Nasza Loteria NaM - pasek na kartach artykułów

Schrony w powiecie sępoleńskim. Ile i gdzie mamy?

Sandra Szymańska
Sandra Szymańska
W powiecie sępoleńskim nie ma typowych schronów. Miejsc do doraźnego schronienia straż pożarna wytypowała wstępnie 200.
W powiecie sępoleńskim nie ma typowych schronów. Miejsc do doraźnego schronienia straż pożarna wytypowała wstępnie 200. zdjęcie ilustracyjne/pixabay.com
W całym kraju we wszystkich komendach powiatowych straży pożarnej rozpoczęła się inwentaryzacja stanu schronów i miejsc schronienia. Jest to działanie związane z podstawami ochrony ludności i obrony cywilnej.

Akcja sprawdzania schronów jest działaniem zaplanowanym i potrwa przez dwa miesiące. Jak wskazał Maciej Wąsik, wiceszef MSWiA, w całym kraju jest 62 tysiące tego typu obiektów. Komenda Powiatowa Państwowej Straży Pożarnej w Sępólnie Krajeńskim jest już po pierwszych kontrolach na terenie powiatu sępoleńskiego.
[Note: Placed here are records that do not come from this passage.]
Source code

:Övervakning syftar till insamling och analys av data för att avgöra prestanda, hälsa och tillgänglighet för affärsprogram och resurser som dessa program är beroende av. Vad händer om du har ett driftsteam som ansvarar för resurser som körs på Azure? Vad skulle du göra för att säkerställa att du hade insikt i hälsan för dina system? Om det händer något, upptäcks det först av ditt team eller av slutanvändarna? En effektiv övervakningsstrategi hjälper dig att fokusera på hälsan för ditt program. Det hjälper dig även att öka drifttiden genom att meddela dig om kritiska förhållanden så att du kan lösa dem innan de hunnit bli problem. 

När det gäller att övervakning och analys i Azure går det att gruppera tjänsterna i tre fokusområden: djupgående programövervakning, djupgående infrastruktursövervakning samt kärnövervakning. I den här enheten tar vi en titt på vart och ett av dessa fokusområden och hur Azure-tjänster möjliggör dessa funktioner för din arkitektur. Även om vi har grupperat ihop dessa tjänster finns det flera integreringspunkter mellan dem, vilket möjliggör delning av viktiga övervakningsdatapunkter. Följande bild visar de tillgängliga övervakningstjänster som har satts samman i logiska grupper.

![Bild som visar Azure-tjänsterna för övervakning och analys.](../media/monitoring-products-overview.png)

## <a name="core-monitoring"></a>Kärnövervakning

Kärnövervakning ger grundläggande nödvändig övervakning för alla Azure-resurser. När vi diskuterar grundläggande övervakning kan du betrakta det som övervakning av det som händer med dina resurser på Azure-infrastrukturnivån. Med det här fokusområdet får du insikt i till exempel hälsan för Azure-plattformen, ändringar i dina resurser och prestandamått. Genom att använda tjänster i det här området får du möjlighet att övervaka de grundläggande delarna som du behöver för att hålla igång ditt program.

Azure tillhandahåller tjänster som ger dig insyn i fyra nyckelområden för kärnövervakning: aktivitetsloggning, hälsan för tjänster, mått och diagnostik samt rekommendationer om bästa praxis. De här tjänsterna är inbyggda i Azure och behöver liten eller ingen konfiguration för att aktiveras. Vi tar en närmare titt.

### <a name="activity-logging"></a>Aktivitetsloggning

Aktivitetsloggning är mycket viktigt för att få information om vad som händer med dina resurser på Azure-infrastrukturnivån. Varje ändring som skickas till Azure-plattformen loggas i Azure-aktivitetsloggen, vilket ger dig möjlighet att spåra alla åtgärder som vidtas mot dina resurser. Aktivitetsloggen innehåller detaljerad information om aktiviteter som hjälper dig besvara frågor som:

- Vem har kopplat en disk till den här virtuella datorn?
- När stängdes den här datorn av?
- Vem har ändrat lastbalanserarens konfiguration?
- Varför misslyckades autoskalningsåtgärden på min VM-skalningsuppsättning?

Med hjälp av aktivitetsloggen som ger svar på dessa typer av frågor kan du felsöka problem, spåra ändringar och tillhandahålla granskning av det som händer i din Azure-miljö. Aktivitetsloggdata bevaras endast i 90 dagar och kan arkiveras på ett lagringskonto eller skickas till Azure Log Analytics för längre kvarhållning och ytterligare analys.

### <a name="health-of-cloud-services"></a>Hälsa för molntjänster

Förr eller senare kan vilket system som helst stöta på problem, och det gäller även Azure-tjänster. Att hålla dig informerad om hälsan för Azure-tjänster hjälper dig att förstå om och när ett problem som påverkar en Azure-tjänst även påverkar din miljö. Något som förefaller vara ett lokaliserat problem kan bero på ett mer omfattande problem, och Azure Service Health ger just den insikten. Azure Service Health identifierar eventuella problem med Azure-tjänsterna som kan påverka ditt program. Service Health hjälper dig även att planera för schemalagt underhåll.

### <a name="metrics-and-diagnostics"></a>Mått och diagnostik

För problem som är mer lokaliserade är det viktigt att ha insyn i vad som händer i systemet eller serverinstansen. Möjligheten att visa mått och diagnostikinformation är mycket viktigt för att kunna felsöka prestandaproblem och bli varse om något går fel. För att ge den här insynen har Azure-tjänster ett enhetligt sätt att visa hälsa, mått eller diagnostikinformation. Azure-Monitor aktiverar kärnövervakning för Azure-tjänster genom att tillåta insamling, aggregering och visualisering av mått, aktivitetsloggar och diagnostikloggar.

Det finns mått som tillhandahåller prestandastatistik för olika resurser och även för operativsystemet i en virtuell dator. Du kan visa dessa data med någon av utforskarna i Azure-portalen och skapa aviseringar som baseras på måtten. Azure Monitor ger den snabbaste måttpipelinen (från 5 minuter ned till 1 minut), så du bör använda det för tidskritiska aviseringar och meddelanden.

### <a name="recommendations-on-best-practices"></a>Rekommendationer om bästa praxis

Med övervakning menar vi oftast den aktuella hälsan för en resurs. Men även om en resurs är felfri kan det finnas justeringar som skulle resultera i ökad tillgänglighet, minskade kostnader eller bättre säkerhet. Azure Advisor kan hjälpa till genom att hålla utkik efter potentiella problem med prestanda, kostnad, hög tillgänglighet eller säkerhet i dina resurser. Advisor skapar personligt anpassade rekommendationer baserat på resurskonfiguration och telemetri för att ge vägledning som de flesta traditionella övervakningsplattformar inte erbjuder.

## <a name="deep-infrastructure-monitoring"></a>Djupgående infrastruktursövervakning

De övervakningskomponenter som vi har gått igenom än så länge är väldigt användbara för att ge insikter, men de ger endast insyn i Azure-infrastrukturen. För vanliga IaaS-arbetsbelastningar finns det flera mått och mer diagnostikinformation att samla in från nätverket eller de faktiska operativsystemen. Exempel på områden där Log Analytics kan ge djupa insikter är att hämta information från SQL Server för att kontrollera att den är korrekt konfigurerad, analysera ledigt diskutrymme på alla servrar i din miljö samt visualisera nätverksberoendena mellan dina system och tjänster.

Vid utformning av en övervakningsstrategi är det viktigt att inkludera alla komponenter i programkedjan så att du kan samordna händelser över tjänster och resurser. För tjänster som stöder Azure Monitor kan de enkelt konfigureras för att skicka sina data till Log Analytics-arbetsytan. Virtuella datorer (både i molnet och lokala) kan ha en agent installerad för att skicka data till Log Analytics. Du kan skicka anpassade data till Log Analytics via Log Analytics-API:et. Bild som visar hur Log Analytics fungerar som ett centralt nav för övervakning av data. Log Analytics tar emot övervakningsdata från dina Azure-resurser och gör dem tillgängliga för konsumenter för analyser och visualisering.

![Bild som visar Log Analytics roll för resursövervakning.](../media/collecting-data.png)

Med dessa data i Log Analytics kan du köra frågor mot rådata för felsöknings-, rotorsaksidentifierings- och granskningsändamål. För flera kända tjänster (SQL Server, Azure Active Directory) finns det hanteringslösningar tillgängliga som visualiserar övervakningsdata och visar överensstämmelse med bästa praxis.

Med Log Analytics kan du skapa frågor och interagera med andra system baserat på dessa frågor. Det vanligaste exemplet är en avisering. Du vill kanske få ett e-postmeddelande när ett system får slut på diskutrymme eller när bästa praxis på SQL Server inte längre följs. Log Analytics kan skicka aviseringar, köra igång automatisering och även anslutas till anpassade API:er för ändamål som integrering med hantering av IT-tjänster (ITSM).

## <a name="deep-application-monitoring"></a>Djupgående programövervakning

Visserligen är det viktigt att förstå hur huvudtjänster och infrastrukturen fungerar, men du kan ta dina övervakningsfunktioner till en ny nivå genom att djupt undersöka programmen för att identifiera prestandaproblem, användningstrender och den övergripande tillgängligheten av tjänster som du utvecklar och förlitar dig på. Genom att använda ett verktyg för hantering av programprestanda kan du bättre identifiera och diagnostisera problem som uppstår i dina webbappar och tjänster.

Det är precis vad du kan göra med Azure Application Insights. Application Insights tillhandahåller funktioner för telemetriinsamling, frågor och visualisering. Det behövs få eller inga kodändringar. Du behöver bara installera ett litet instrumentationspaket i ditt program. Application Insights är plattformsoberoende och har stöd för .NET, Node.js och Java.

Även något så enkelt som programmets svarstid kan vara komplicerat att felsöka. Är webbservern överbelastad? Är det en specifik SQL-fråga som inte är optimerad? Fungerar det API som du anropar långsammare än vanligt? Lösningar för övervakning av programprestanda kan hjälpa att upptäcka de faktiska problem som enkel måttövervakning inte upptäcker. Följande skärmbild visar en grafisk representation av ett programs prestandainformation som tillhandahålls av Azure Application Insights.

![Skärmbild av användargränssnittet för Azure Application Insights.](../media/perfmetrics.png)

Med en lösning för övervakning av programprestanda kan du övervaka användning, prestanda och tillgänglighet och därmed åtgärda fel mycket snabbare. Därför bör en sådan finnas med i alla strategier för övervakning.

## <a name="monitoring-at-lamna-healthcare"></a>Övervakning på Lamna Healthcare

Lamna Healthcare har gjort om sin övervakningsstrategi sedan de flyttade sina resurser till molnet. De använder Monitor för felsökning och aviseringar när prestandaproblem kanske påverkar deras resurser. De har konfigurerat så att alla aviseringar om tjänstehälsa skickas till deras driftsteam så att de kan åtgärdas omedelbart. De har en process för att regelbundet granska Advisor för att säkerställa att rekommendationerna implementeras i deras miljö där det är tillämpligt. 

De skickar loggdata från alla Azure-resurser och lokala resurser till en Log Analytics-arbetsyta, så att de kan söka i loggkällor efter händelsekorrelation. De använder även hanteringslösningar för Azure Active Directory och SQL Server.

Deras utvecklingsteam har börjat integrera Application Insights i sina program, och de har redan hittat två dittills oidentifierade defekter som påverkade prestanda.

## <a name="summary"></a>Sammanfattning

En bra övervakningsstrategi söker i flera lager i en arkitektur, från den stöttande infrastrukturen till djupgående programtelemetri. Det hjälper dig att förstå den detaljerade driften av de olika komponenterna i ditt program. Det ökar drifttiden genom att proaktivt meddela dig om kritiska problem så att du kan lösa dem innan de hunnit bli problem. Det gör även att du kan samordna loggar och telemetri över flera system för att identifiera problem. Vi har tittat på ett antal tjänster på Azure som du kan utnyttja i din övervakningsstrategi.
- Typowych schronów w powiecie sępoleńskim, które spełniałyby wszystkie wymagania, to nie mamy. Miejsc do doraźnego schronienia wytypowanych mamy 200, ale nie jest to sztywna liczba – informuje mł. bryg. Dariusz Chylewski, zastępca komendanta KP PSP w Sępólnie. - Obecnie sprawdzamy je za pomocą specjalnej aplikacji: powierzchnię, wysokość, wyjścia ewakuacyjne, wentylację, ogrzewanie, instalację elektryczną, możliwość zapewnienia WC – wylicza komendant.

Miejsca wytypowane przez strażaków to piwnice pod budynkami wielorodzinnymi, instytucjami, szkołami, urzędami czy zakładami pracy. Pierwszy dzień inwentaryzacji rozpoczął się w gminie Kamień.

- Nie są to miejsca, które uchroniłyby w razie czego przed bombą, ale przed pyłem, opadem – owszem. Mamy czas do 17 grudnia, ale myślę, że w naszym powiecie uda się to zrobić szybciej – dodaje Chylewski.

Gdy strażacy zakończą inwentaryzację, będą mogli podać pełne dane, łącznie z tym, ile osób są w stanie pomieścić miejsca doraźnego schronienia.

Wiceszef MSWiA zapewnia że Polska nie jest w żaden sposób zagrożona. - Jesteśmy w NATO, jesteśmy częścią Unii Europejskiej. Nie jesteśmy uczestnikami tej wojny, choć mocno wspieramy Ukrainę, ale Polska jest krajem bezpiecznym – mówi Wąsik.

Zaznaczył, że inwentaryzacja schronów to działanie, które zostało wcześniej zaplanowane. -Są to działania w pewien sposób rutynowe. Tu jest taka koincydencja zdarzeń z ostrzałem Kijowa, ale tak naprawdę ta akcja była już jakiś czas temu zaplanowana. Przygotowujemy się na najczarniejsze scenariusze. Do tego jesteśmy zobowiązani. Jesteśmy do nich przygotowani, choć istnieje małe prawdopodobieństwo, że one nastąpią - stwierdził.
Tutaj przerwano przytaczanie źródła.